No bad guys? Really?
I have a bad
habit. I tend to refer to some of my favorite people as “good guys.” When
introducing my son Matt, for example, I love to point out that “he’s one of the
good guys!” And he is.
My point,
however, is that my statement gives the implication that the opposite also
exists. If there are good guys, there must be bad guys. And that’s just not
accurate.
Often when I
speak at church or civic groups, someone will be quietly thinking that I’m one
of those bleeding-heart liberals who want to free all criminals.
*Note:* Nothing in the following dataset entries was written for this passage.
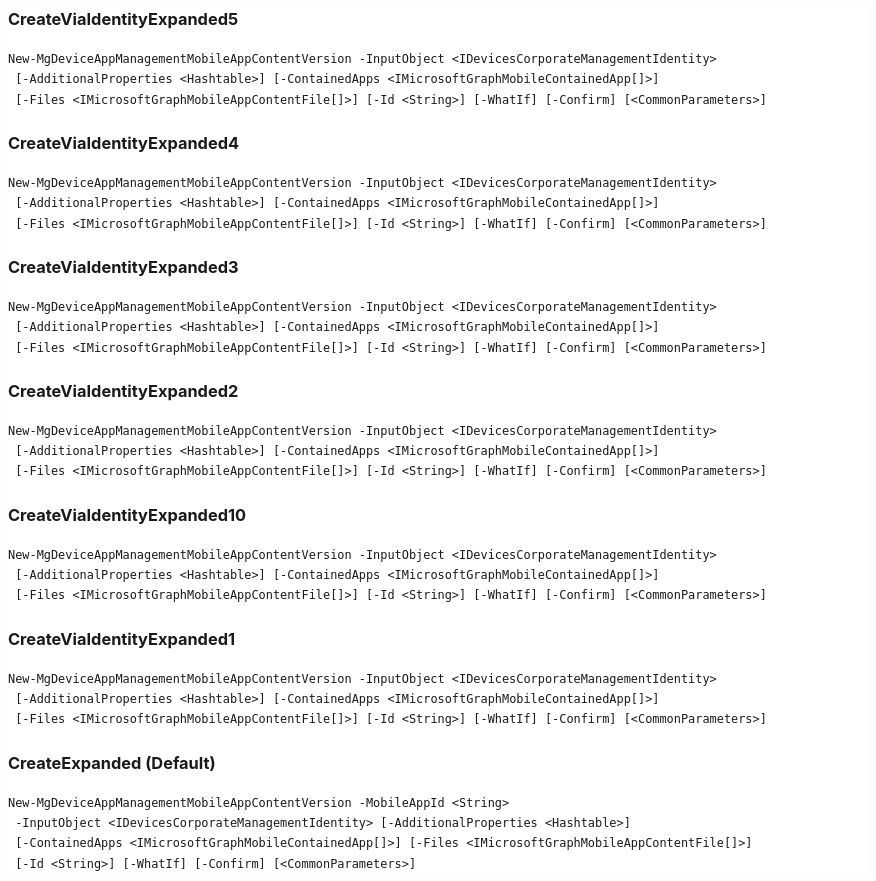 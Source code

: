 ### CreateViaIdentityExpanded5
```
New-MgDeviceAppManagementMobileAppContentVersion -InputObject <IDevicesCorporateManagementIdentity>
 [-AdditionalProperties <Hashtable>] [-ContainedApps <IMicrosoftGraphMobileContainedApp[]>]
 [-Files <IMicrosoftGraphMobileAppContentFile[]>] [-Id <String>] [-WhatIf] [-Confirm] [<CommonParameters>]
```

### CreateViaIdentityExpanded4
```
New-MgDeviceAppManagementMobileAppContentVersion -InputObject <IDevicesCorporateManagementIdentity>
 [-AdditionalProperties <Hashtable>] [-ContainedApps <IMicrosoftGraphMobileContainedApp[]>]
 [-Files <IMicrosoftGraphMobileAppContentFile[]>] [-Id <String>] [-WhatIf] [-Confirm] [<CommonParameters>]
```

### CreateViaIdentityExpanded3
```
New-MgDeviceAppManagementMobileAppContentVersion -InputObject <IDevicesCorporateManagementIdentity>
 [-AdditionalProperties <Hashtable>] [-ContainedApps <IMicrosoftGraphMobileContainedApp[]>]
 [-Files <IMicrosoftGraphMobileAppContentFile[]>] [-Id <String>] [-WhatIf] [-Confirm] [<CommonParameters>]
```

### CreateViaIdentityExpanded2
```
New-MgDeviceAppManagementMobileAppContentVersion -InputObject <IDevicesCorporateManagementIdentity>
 [-AdditionalProperties <Hashtable>] [-ContainedApps <IMicrosoftGraphMobileContainedApp[]>]
 [-Files <IMicrosoftGraphMobileAppContentFile[]>] [-Id <String>] [-WhatIf] [-Confirm] [<CommonParameters>]
```

### CreateViaIdentityExpanded10
```
New-MgDeviceAppManagementMobileAppContentVersion -InputObject <IDevicesCorporateManagementIdentity>
 [-AdditionalProperties <Hashtable>] [-ContainedApps <IMicrosoftGraphMobileContainedApp[]>]
 [-Files <IMicrosoftGraphMobileAppContentFile[]>] [-Id <String>] [-WhatIf] [-Confirm] [<CommonParameters>]
```

### CreateViaIdentityExpanded1
```
New-MgDeviceAppManagementMobileAppContentVersion -InputObject <IDevicesCorporateManagementIdentity>
 [-AdditionalProperties <Hashtable>] [-ContainedApps <IMicrosoftGraphMobileContainedApp[]>]
 [-Files <IMicrosoftGraphMobileAppContentFile[]>] [-Id <String>] [-WhatIf] [-Confirm] [<CommonParameters>]
```

### CreateExpanded (Default)
```
New-MgDeviceAppManagementMobileAppContentVersion -MobileAppId <String>
 -InputObject <IDevicesCorporateManagementIdentity> [-AdditionalProperties <Hashtable>]
 [-ContainedApps <IMicrosoftGraphMobileContainedApp[]>] [-Files <IMicrosoftGraphMobileAppContentFile[]>]
 [-Id <String>] [-WhatIf] [-Confirm] [<CommonParameters>]
```
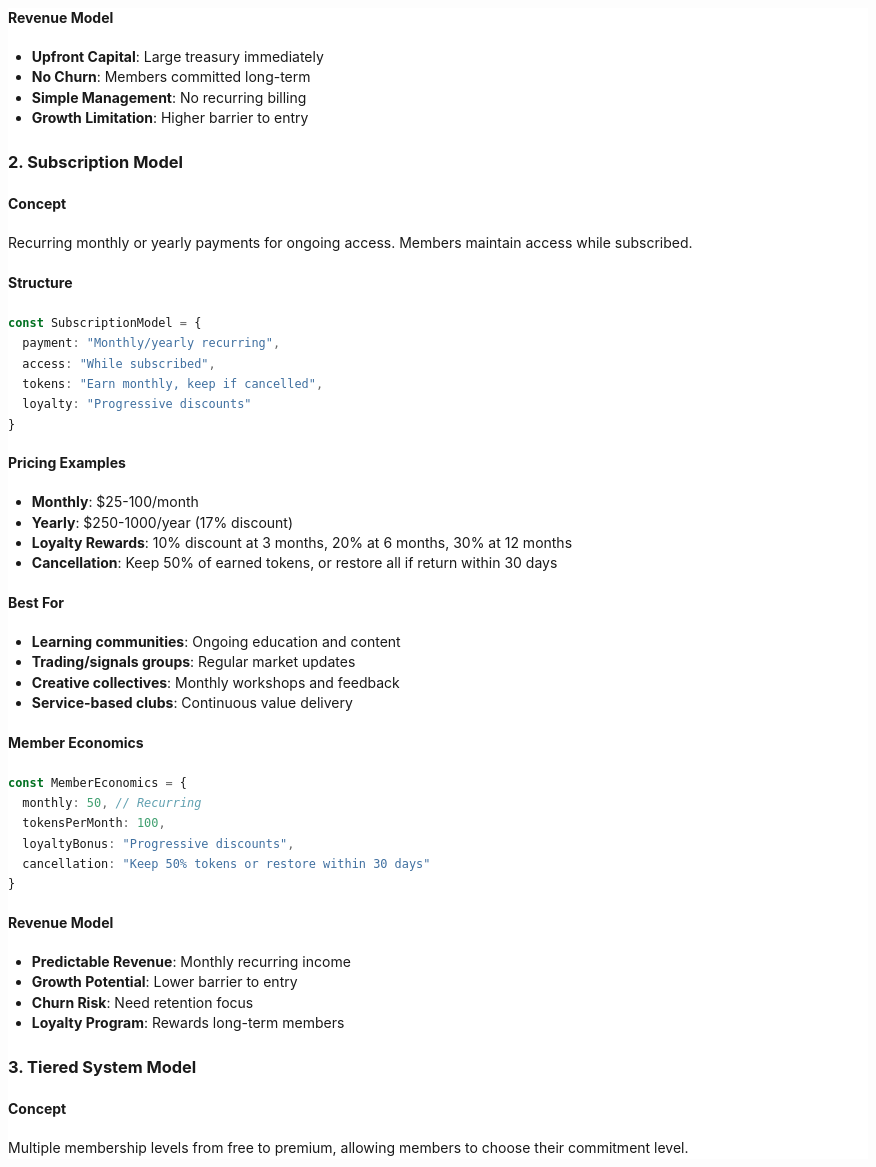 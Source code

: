 #### Revenue Model
- **Upfront Capital**: Large treasury immediately
- **No Churn**: Members committed long-term
- **Simple Management**: No recurring billing
- **Growth Limitation**: Higher barrier to entry

### 2. Subscription Model

#### Concept
Recurring monthly or yearly payments for ongoing access. Members maintain access while subscribed.

#### Structure
```typescript
const SubscriptionModel = {
  payment: "Monthly/yearly recurring",
  access: "While subscribed",
  tokens: "Earn monthly, keep if cancelled",
  loyalty: "Progressive discounts"
}
```

#### Pricing Examples
- **Monthly**: $25-100/month
- **Yearly**: $250-1000/year (17% discount)
- **Loyalty Rewards**: 10% discount at 3 months, 20% at 6 months, 30% at 12 months
- **Cancellation**: Keep 50% of earned tokens, or restore all if return within 30 days

#### Best For
- **Learning communities**: Ongoing education and content
- **Trading/signals groups**: Regular market updates
- **Creative collectives**: Monthly workshops and feedback
- **Service-based clubs**: Continuous value delivery

#### Member Economics
```typescript
const MemberEconomics = {
  monthly: 50, // Recurring
  tokensPerMonth: 100,
  loyaltyBonus: "Progressive discounts",
  cancellation: "Keep 50% tokens or restore within 30 days"
}
```

#### Revenue Model
- **Predictable Revenue**: Monthly recurring income
- **Growth Potential**: Lower barrier to entry
- **Churn Risk**: Need retention focus
- **Loyalty Program**: Rewards long-term members

### 3. Tiered System Model

#### Concept
Multiple membership levels from free to premium, allowing members to choose their commitment level.
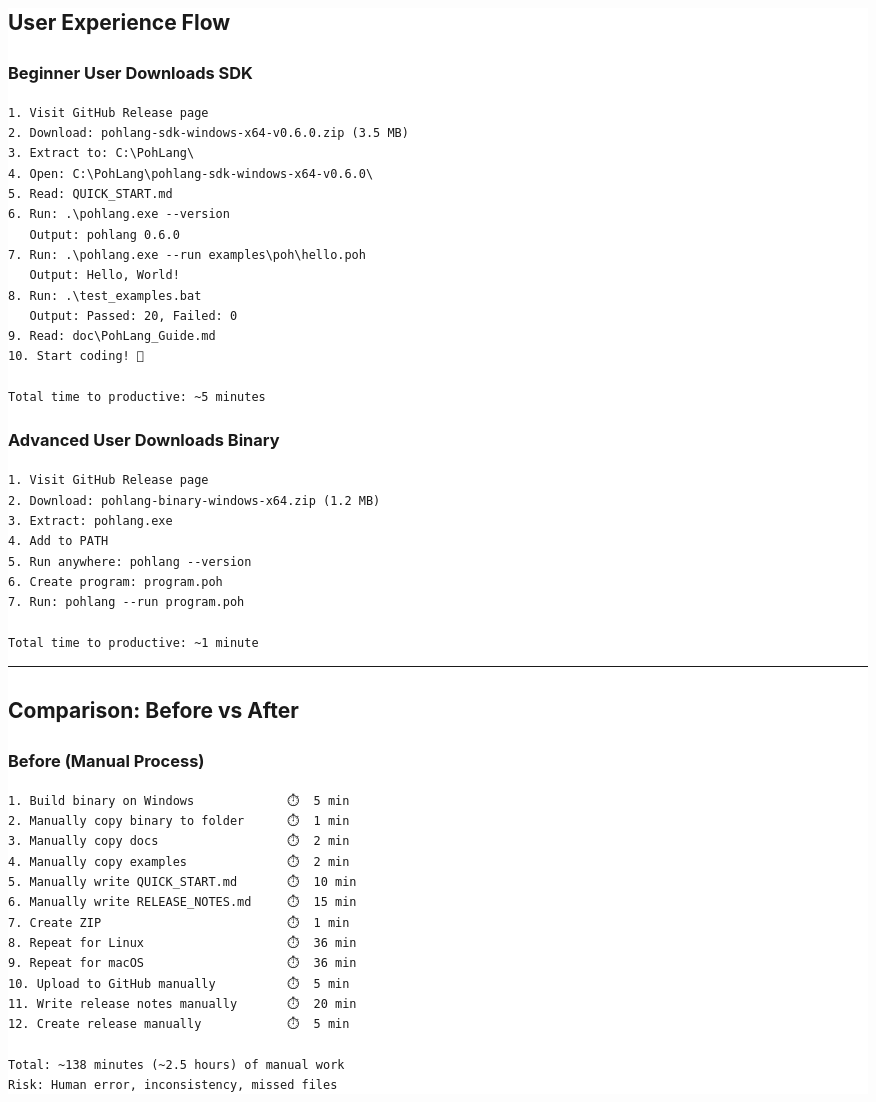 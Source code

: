 
## User Experience Flow

### Beginner User Downloads SDK

```
1. Visit GitHub Release page
2. Download: pohlang-sdk-windows-x64-v0.6.0.zip (3.5 MB)
3. Extract to: C:\PohLang\
4. Open: C:\PohLang\pohlang-sdk-windows-x64-v0.6.0\
5. Read: QUICK_START.md
6. Run: .\pohlang.exe --version
   Output: pohlang 0.6.0
7. Run: .\pohlang.exe --run examples\poh\hello.poh
   Output: Hello, World!
8. Run: .\test_examples.bat
   Output: Passed: 20, Failed: 0
9. Read: doc\PohLang_Guide.md
10. Start coding! 🎉

Total time to productive: ~5 minutes
```

### Advanced User Downloads Binary

```
1. Visit GitHub Release page
2. Download: pohlang-binary-windows-x64.zip (1.2 MB)
3. Extract: pohlang.exe
4. Add to PATH
5. Run anywhere: pohlang --version
6. Create program: program.poh
7. Run: pohlang --run program.poh

Total time to productive: ~1 minute
```

---

## Comparison: Before vs After

### Before (Manual Process)

```
1. Build binary on Windows             ⏱️  5 min
2. Manually copy binary to folder      ⏱️  1 min
3. Manually copy docs                  ⏱️  2 min
4. Manually copy examples              ⏱️  2 min
5. Manually write QUICK_START.md       ⏱️  10 min
6. Manually write RELEASE_NOTES.md     ⏱️  15 min
7. Create ZIP                          ⏱️  1 min
8. Repeat for Linux                    ⏱️  36 min
9. Repeat for macOS                    ⏱️  36 min
10. Upload to GitHub manually          ⏱️  5 min
11. Write release notes manually       ⏱️  20 min
12. Create release manually            ⏱️  5 min

Total: ~138 minutes (~2.5 hours) of manual work
Risk: Human error, inconsistency, missed files
```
So, they ask, “But
don’t you agree that there are some really bad people?”
We
constantly encounter negative terms for prisoners: animals, predators, savages, beasts, the “worst of the worst.”
Father Greg
Boyle, who works with gang members, tackles negative descriptions like these
head-on. He says we stand with those people until their
behavior is recognized for the language it is: the vocabulary of the deeply
wounded and of those whose burdens are more than they can bear.”
Father Boyle
was once asked by a Prosecutor to testify as a gang expert in a death penalty
hearing. “What would you say, Father Boyle, about a man who …” At that point,
the Prosecutor described an unspeakable act in gruesome detail. Well
gosh, says Father Greg, imagine how bleak and dark one’s despair
would have to be do such a thing.
Here at HFP,
we’ve come to the realization that Fr. Boyle is correct:
There are no monsters,
villains, or bad guys. There are only folks who carry unspeakable pain. There
are among us the profoundly traumatized who deal in the currency of damage. And
there are those whose minds are ill, whose sickness chases them every day. But
there are no bad guys. Jesus seems to suggest that there are no exceptions
to this.
From Barking to the Choir
At her
sentencing for life without parole, a woman was heard to say: “I did what they
say I did, but I’m not who they say I am.”
Father Boyle
says about violent gang members, Every homie I know who has killed somebody…has
carried a load one hundred times heavier than I have had to carry, weighed down
by torture, violence, abuse, neglect, abandonment, or mental illness. Most of
us have never borne that weight.
Desmond Tutu
once stated: There are no evil people, just evil acts; no monsters, just monstrous
acts.
And that’s where
I am today with this posting. I love prisoners. Our team loves prisoners. We
may not like all of them, and we certainly don’t like what they did. We may
argue with some, and some of them may speak to us in loud voices. But, it’s
important for them to know that our care and compassion comes to them in love. We
don’t see them as “bad guys.”
Fr. Greg sums
up this topic: We are free not to like
that truth, but we are not free to deny it.